Unified Enhancement of the Generalization and Robustness of Language Models via Bi-Stage Optimization
Yudao Sun, Juan Yin, Juan Zhao, Fan Zhang, Yongheng Liu, Hongji Chen
TL;DR
UEGR addresses the dual challenge of generalization and robustness in language models by a bi-stage optimization framework that combines forward-stage adaptive dropout regularization with adversarial training and JS-divergence to stabilize outputs, and backward-stage selective parameter updates using saliency-based gradient masking. Theoretical analysis shows gradient regularization and loss landscape flattening, and empirical results on 13 datasets demonstrate state-of-the-art improvements across pretrained and non-pretrained models, along with robust performance under adversarial perturbations. Ablation studies identify key hyperparameters, including the number of adaptive dropout passes and the dropout range, validating the design choices. Overall, UEGR offers a practical, architecture-agnostic approach to achieving robust and generalizable language models with principled theoretical backing and broad empirical support.
Abstract
Neural network language models (LMs) are confronted with significant challenges in generalization and robustness. Currently, many studies focus on improving either generalization or robustness in isolation, without methods addressing both aspects simultaneously, which presents a significant challenge in developing LMs that are both robust and generalized. In this paper, we propose a bi-stage optimization framework to uniformly enhance both the generalization and robustness of LMs, termed UEGR. Specifically, during the forward propagation stage, we enrich the output probability distributions of adversarial samples by adaptive dropout to generate diverse sub models, and incorporate JS divergence and adversarial losses of these output distributions to reinforce output stability.
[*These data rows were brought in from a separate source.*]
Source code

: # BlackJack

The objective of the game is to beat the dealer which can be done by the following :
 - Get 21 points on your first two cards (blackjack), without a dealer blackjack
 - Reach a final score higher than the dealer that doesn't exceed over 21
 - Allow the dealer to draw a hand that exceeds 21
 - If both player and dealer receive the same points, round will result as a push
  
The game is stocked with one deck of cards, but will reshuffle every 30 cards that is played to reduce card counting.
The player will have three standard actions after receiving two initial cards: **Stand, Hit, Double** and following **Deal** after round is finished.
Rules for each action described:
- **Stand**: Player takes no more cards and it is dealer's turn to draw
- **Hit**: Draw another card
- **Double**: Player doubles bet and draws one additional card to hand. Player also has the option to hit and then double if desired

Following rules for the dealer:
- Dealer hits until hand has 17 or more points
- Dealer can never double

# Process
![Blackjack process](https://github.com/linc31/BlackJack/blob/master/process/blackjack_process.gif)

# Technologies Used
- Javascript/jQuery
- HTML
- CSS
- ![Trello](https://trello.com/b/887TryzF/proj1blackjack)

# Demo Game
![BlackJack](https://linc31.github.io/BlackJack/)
During backward propagation stage, we compute parameter saliency scores and selectively update only the most critical parameters to minimize unnecessary deviations and consolidate the model's resilience. Theoretical analysis shows that our framework includes gradient regularization to limit the model's sensitivity to input perturbations and selective parameter updates to flatten the loss landscape, thus improving both generalization and robustness. The experimental results show that our method significantly improves the generalization and robustness of LMs compared to other existing methods across 13 publicly available language datasets, achieving state-of-the-art (SOTA) performance.